KATOの103系は初期形非冷房タイプ(1966年発売)とATCタイプ冷房車(1984年発売)を混結させるとどうしても違和感が出てしまいます。
そこで、ATCタイプに外観・仕様を揃えるため、初期形の車両に改造を施してみました。
改造工期は約10日かかりました。施工は1990(平成2)年です。現在ではGM製の103系冷改車キットがあるのでこちらを利用するのが簡単です。


<用意するもの>
ここでは例として、クモハ103冷房車(クモハ103-135)の改造製作について述べます。
中間車にも応用できます。

・モハ103(冷房車) 1両
・クハ103(非ATC車)  1両
・クハ103 または クモハ103(初期形)車体 1個
・常磐線用列車無線アンテナ 4組(銀河 N-007)
・信号炎管(銀河 N-002)




まず、車体の構造を基本的にATCタイプに合わせます。
初期形の車体は単に枠状になっていますので、天井部となる部分にATCタイプの天井部(室内灯取付部)をそぎとって移植しますが、位置に注意して接着しないと屋根板を取付けた場合車体との間に隙間が出来てしまいます。

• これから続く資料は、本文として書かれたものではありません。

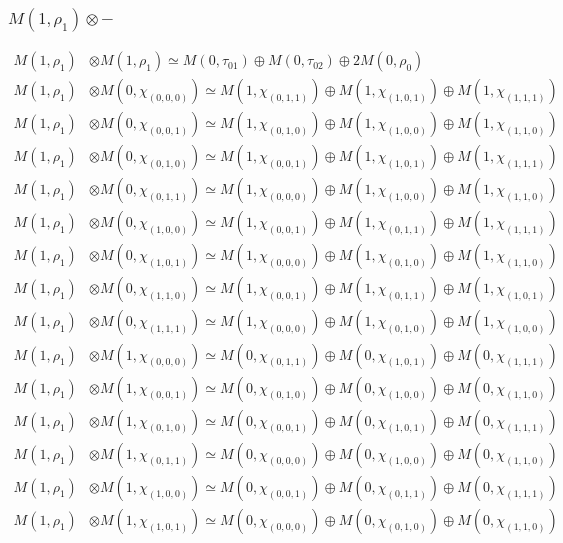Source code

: \subsubsection{$ M(1,\rho_{1})\otimes -$}
\begin{align*}
M(1,\rho_{1}) &\otimes M(1,\rho_{1}) \simeq M(0,\tau_{01}) \oplus M(0,\tau_{02}) \oplus 2 M(0,\rho_{0}) \\
M(1,\rho_{1}) &\otimes M(0,\chi_{(0,0,0)}) \simeq M(1,\chi_{(0,1,1)}) \oplus M(1,\chi_{(1,0,1)}) \oplus M(1,\chi_{(1,1,1)}) \\
M(1,\rho_{1}) &\otimes M(0,\chi_{(0,0,1)}) \simeq M(1,\chi_{(0,1,0)}) \oplus M(1,\chi_{(1,0,0)}) \oplus M(1,\chi_{(1,1,0)}) \\
M(1,\rho_{1}) &\otimes M(0,\chi_{(0,1,0)}) \simeq M(1,\chi_{(0,0,1)}) \oplus M(1,\chi_{(1,0,1)}) \oplus M(1,\chi_{(1,1,1)}) \\
M(1,\rho_{1}) &\otimes M(0,\chi_{(0,1,1)}) \simeq M(1,\chi_{(0,0,0)}) \oplus M(1,\chi_{(1,0,0)}) \oplus M(1,\chi_{(1,1,0)}) \\
M(1,\rho_{1}) &\otimes M(0,\chi_{(1,0,0)}) \simeq M(1,\chi_{(0,0,1)}) \oplus M(1,\chi_{(0,1,1)}) \oplus M(1,\chi_{(1,1,1)}) \\
M(1,\rho_{1}) &\otimes M(0,\chi_{(1,0,1)}) \simeq M(1,\chi_{(0,0,0)}) \oplus M(1,\chi_{(0,1,0)}) \oplus M(1,\chi_{(1,1,0)}) \\
M(1,\rho_{1}) &\otimes M(0,\chi_{(1,1,0)}) \simeq M(1,\chi_{(0,0,1)}) \oplus M(1,\chi_{(0,1,1)}) \oplus M(1,\chi_{(1,0,1)}) \\
M(1,\rho_{1}) &\otimes M(0,\chi_{(1,1,1)}) \simeq M(1,\chi_{(0,0,0)}) \oplus M(1,\chi_{(0,1,0)}) \oplus M(1,\chi_{(1,0,0)}) \\
M(1,\rho_{1}) &\otimes M(1,\chi_{(0,0,0)}) \simeq M(0,\chi_{(0,1,1)}) \oplus M(0,\chi_{(1,0,1)}) \oplus M(0,\chi_{(1,1,1)}) \\
M(1,\rho_{1}) &\otimes M(1,\chi_{(0,0,1)}) \simeq M(0,\chi_{(0,1,0)}) \oplus M(0,\chi_{(1,0,0)}) \oplus M(0,\chi_{(1,1,0)}) \\
M(1,\rho_{1}) &\otimes M(1,\chi_{(0,1,0)}) \simeq M(0,\chi_{(0,0,1)}) \oplus M(0,\chi_{(1,0,1)}) \oplus M(0,\chi_{(1,1,1)}) \\
M(1,\rho_{1}) &\otimes M(1,\chi_{(0,1,1)}) \simeq M(0,\chi_{(0,0,0)}) \oplus M(0,\chi_{(1,0,0)}) \oplus M(0,\chi_{(1,1,0)}) \\
M(1,\rho_{1}) &\otimes M(1,\chi_{(1,0,0)}) \simeq M(0,\chi_{(0,0,1)}) \oplus M(0,\chi_{(0,1,1)}) \oplus M(0,\chi_{(1,1,1)}) \\
M(1,\rho_{1}) &\otimes M(1,\chi_{(1,0,1)}) \simeq M(0,\chi_{(0,0,0)}) \oplus M(0,\chi_{(0,1,0)}) \oplus M(0,\chi_{(1,1,0)}) \\

\end{align*}
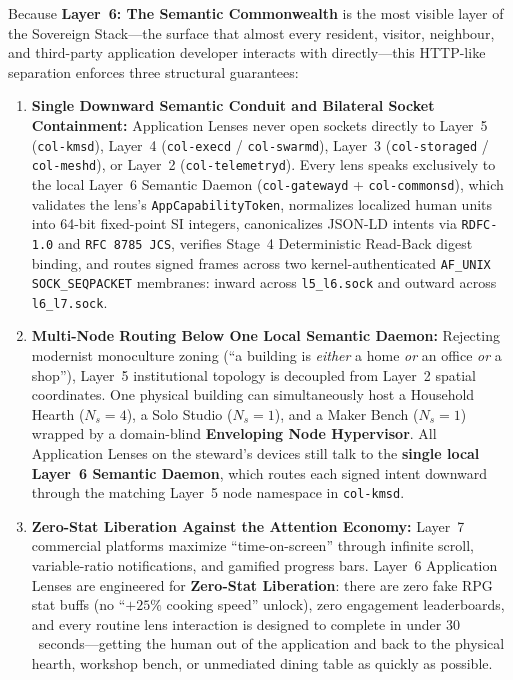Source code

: Because \textbf{Layer~6: The Semantic Commonwealth} is the most visible layer of the Sovereign
Stack---the surface that almost every resident, visitor, neighbour, and third-party application
developer interacts with directly---this HTTP-like separation enforces three structural guarantees:

\begin{enumerate}
\item \textbf{Single Downward Semantic Conduit and Bilateral Socket Containment:} Application
      Lenses never open sockets directly to Layer~5 (\texttt{col-kmsd}), Layer~4
      (\texttt{col-execd} / \texttt{col-swarmd}), Layer~3 (\texttt{col-storaged} /
      \texttt{col-meshd}), or Layer~2 (\texttt{col-telemetryd}). Every lens speaks exclusively to
      the local Layer~6 Semantic Daemon (\texttt{col-gatewayd} + \texttt{col-commonsd}), which
      validates the lens's \texttt{AppCapabilityToken}, normalizes localized human units into
      64-bit fixed-point SI integers, canonicalizes JSON-LD intents via \texttt{RDFC-1.0} and
      \texttt{RFC 8785 JCS}, verifies Stage~4 Deterministic Read-Back digest binding, and routes
      signed frames across two kernel-authenticated \texttt{AF\_UNIX} \texttt{SOCK\_SEQPACKET}
      membranes: inward across \texttt{l5\_l6.sock} and outward across \texttt{l6\_l7.sock}.
\item \textbf{Multi-Node Routing Below One Local Semantic Daemon:} Rejecting modernist monoculture
      zoning (``a building is \textit{either} a home \textit{or} an office \textit{or} a shop''),
      Layer~5 institutional topology is decoupled from Layer~2 spatial coordinates. One physical
      building can simultaneously host a Household Hearth ($N_s=4$), a Solo Studio ($N_s=1$), and a
      Maker Bench ($N_s=1$) wrapped by a domain-blind \textbf{Enveloping Node Hypervisor}. All
      Application Lenses on the steward's devices still talk to the \textbf{single local Layer~6
      Semantic Daemon}, which routes each signed intent downward through the matching Layer~5 node
      namespace in \texttt{col-kmsd}.
\item \textbf{Zero-Stat Liberation Against the Attention Economy:} Layer~7 commercial platforms
      maximize ``time-on-screen'' through infinite scroll, variable-ratio notifications, and
      gamified progress bars. Layer~6 Application Lenses are engineered for \textbf{Zero-Stat
      Liberation}: there are zero fake RPG stat buffs (no ``$+25\%$ cooking speed'' unlock), zero
      engagement leaderboards, and every routine lens interaction is designed to complete in under
      $30$~seconds---getting the human out of the application and back to the physical hearth,
      workshop bench, or unmediated dining table as quickly as possible.
\end{enumerate}

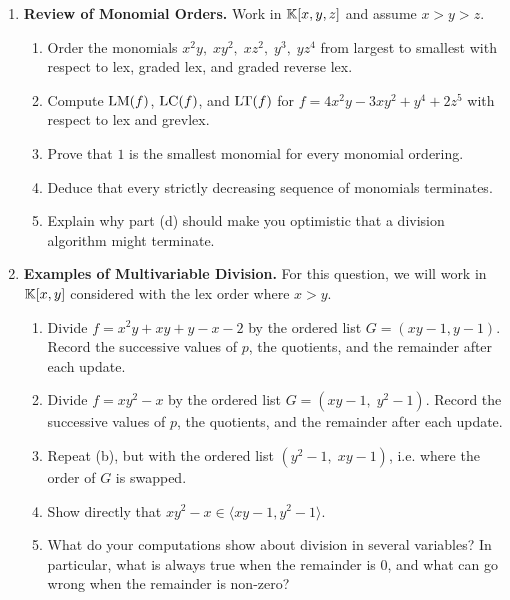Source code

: \documentclass[12pt,reqno]{amsart}
\begin{document}
\hrulefill

\begin{enumerate}[leftmargin=*]
\item \textbf{Review of Monomial Orders.} Work in $\KK[x,y,z]$ and assume $x>y>z$.
\begin{enumerate}[label=(\alph*),ref=\theenumi\alph*]
    \item Order the monomials $x^2y,\; xy^2,\; xz^2,\; y^3,\; yz^4$ from largest to smallest with respect to lex, graded lex, and graded reverse lex. 

    \item Compute $\LM(f)$, $\LC(f)$, and $\LT(f)$ for $f=4x^2y-3xy^2+y^4+2z^5$ with respect to lex and grevlex. 

    \item Prove that $1$ is the smallest monomial for every monomial ordering.
    
    \item Deduce that every strictly decreasing sequence of monomials terminates.
    
    \item Explain why part (d) should make you optimistic that a division algorithm might terminate.
\end{enumerate}

\item \textbf{Examples of Multivariable Division.} For this question, we will work in $\KK[x,y]$ considered with the lex order where $x>y$.
\begin{enumerate}[label=(\alph*),ref=\theenumi\alph*]
    \item Divide $f=x^2y+xy+y-x-2$ by the ordered list $G=(xy-1, y-1)$. Record the successive values of $p$, the quotients, and the remainder after each update.
    
    \item Divide $f=xy^2-x$ by the ordered list $G=(xy-1,\; y^2-1)$. Record the successive values of $p$, the quotients, and the remainder after each update. 

    \item Repeat (b), but with the ordered list $(y^2-1,\; xy-1)$, i.e. where the order of $G$ is swapped. 
    
    \item Show directly that $xy^2-x\in \langle xy-1, y^2-1\rangle$. 
    
    \item What do your computations show about division in several variables? In particular, what is always true when the remainder is $0$, and what can go wrong when the remainder is non-zero? 
\end{enumerate}


\end{enumerate}
\end{document}
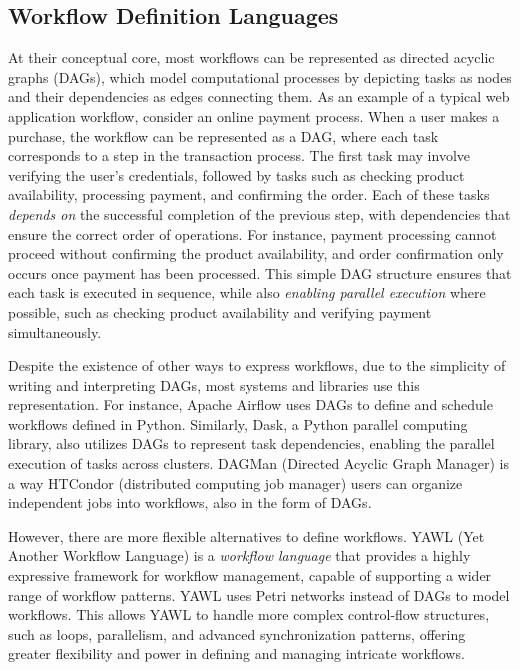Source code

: \subsection{Workflow Definition Languages}
At their conceptual core, most workflows can be represented as directed acyclic graphs (DAGs), which model computational processes by depicting tasks as nodes and their dependencies as edges connecting them. As an example of a typical web application workflow, consider an online payment process. When a user makes a purchase, the workflow can be represented as a DAG, where each task corresponds to a step in the transaction process. The first task may involve verifying the user's credentials, followed by tasks such as checking product availability, processing payment, and confirming the order. Each of these tasks \textit{depends on} the successful completion of the previous step, with dependencies that ensure the correct order of operations. For instance, payment processing cannot proceed without confirming the product availability, and order confirmation only occurs once payment has been processed. This simple DAG structure ensures that each task is executed in sequence, while also \textit{enabling parallel execution} where possible, such as checking product availability and verifying payment simultaneously.

Despite the existence of other ways to express workflows, due to the simplicity of writing and interpreting DAGs, most systems and libraries use this representation. For instance, Apache Airflow\cite{apache_airflow} uses DAGs to define and schedule workflows defined in Python. Similarly, Dask\cite{dask_python}, a Python parallel computing library, also utilizes DAGs to represent task dependencies, enabling the parallel execution of tasks across clusters. DAGMan (Directed Acyclic Graph Manager)\cite{dagman} is a way HTCondor\cite{htcondor} (distributed computing job manager) users can organize independent jobs into workflows, also in the form of DAGs.

However, there are more flexible alternatives to define workflows. YAWL (Yet Another Workflow Language)\cite{yawl} is a \textit{workflow language} that provides a highly expressive framework for workflow management, capable of supporting a wider range of workflow patterns. YAWL uses Petri networks\cite{petri_nets} instead of DAGs to model workflows. This allows YAWL to handle more complex control-flow structures, such as loops, parallelism, and advanced synchronization patterns, offering greater flexibility and power in defining and managing intricate workflows.

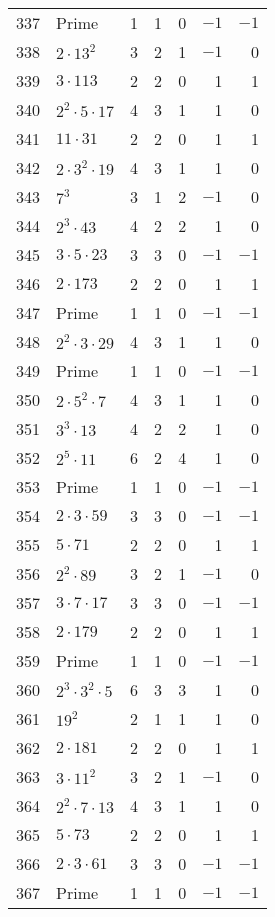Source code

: \documentclass[12pt]{article}
\begin{document}
\begin{tabular}{|r|l|r|r|r|r|r|}
337 & Prime & 1 & 1 & 0 & $-1$ & $-1$ \\
338 & $2 \cdot 13^2$ & 3 & 2 & 1 & $-1$ & 0 \\
339 & $3 \cdot 113$ & 2 & 2 & 0 & 1 & 1 \\
340 & $2^2 \cdot 5 \cdot 17$ & 4 & 3 & 1 & 1 & 0 \\
341 & $11 \cdot 31$ & 2 & 2 & 0 & 1 & 1 \\
342 & $2 \cdot 3^2 \cdot 19$ & 4 & 3 & 1 & 1 & 0 \\
343 & $7^3$ & 3 & 1 & 2 & $-1$ & 0 \\
344 & $2^3 \cdot 43$ & 4 & 2 & 2 & 1 & 0 \\
345 & $3 \cdot 5 \cdot 23$ & 3 & 3 & 0 & $-1$ & $-1$ \\
346 & $2 \cdot 173$ & 2 & 2 & 0 & 1 & 1 \\
347 & Prime & 1 & 1 & 0 & $-1$ & $-1$ \\
348 & $2^2 \cdot 3 \cdot 29$ & 4 & 3 & 1 & 1 & 0 \\
349 & Prime & 1 & 1 & 0 & $-1$ & $-1$ \\
350 & $2 \cdot 5^2 \cdot 7$ & 4 & 3 & 1 & 1 & 0 \\
351 & $3^3 \cdot 13$ & 4 & 2 & 2 & 1 & 0 \\
352 & $2^5 \cdot 11$ & 6 & 2 & 4 & 1 & 0 \\
353 & Prime & 1 & 1 & 0 & $-1$ & $-1$ \\
354 & $2 \cdot 3 \cdot 59$ & 3 & 3 & 0 & $-1$ & $-1$ \\
355 & $5 \cdot 71$ & 2 & 2 & 0 & 1 & 1 \\
356 & $2^2 \cdot 89$ & 3 & 2 & 1 & $-1$ & 0 \\
357 & $3 \cdot 7 \cdot 17$ & 3 & 3 & 0 & $-1$ & $-1$ \\
358 & $2 \cdot 179$ & 2 & 2 & 0 & 1 & 1 \\
359 & Prime & 1 & 1 & 0 & $-1$ & $-1$ \\
360 & $2^3 \cdot 3^2 \cdot 5$ & 6 & 3 & 3 & 1 & 0 \\
361 & $19^2$ & 2 & 1 & 1 & 1 & 0 \\
362 & $2 \cdot 181$ & 2 & 2 & 0 & 1 & 1 \\
363 & $3 \cdot 11^2$ & 3 & 2 & 1 & $-1$ & 0 \\
364 & $2^2 \cdot 7 \cdot 13$ & 4 & 3 & 1 & 1 & 0 \\
365 & $5 \cdot 73$ & 2 & 2 & 0 & 1 & 1 \\
366 & $2 \cdot 3 \cdot 61$ & 3 & 3 & 0 & $-1$ & $-1$ \\
367 & Prime & 1 & 1 & 0 & $-1$ & $-1$ \\

\end{tabular}
\end{document}
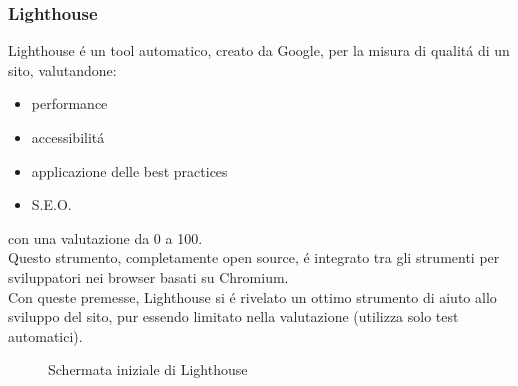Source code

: \documentclass[]{article}
\begin{document}
\subsubsection*{Lighthouse}
Lighthouse é un tool automatico, creato da Google, per la misura di qualitá di un sito, valutandone:
\begin{itemize}
	\item performance
	\item accessibilitá
	\item applicazione delle best practices
	\item S.E.O.
\end{itemize}
con una valutazione da 0 a 100.\\
Questo strumento, completamente open source, é integrato tra gli strumenti per sviluppatori nei browser basati su Chromium.\\
Con queste premesse, Lighthouse si é rivelato un ottimo strumento di aiuto allo sviluppo del sito, pur essendo limitato nella valutazione (utilizza solo test automatici).

\begin{figure}[H]
	\centering
	\caption{Schermata iniziale di Lighthouse}
\end{figure}
\end{document}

次に、ATC車の窓ガラスを組込むために、窓のモールドを縦ピラー以外すべて削り取ります。
窓ガラスをスムースに組込むためにはそれなりの調整が必要です。

次に車体内側にある床板取付用のツメをすべて撤去します。
以上、この改造を行なうと以下の写真のようになります(写真はサッシのモールドを全て削り取っていません)。




















       ↑ 再塗装するので種車は何色でもOKです。

忘れがちですが、クモハとなる車両は側面グリルを取付けます。私はタヴァサのPN-444を使用しています。
また、妻面には主回路用の配管を取付けますが、私は現物合わせで真鍮線を適当に曲げて使用しています。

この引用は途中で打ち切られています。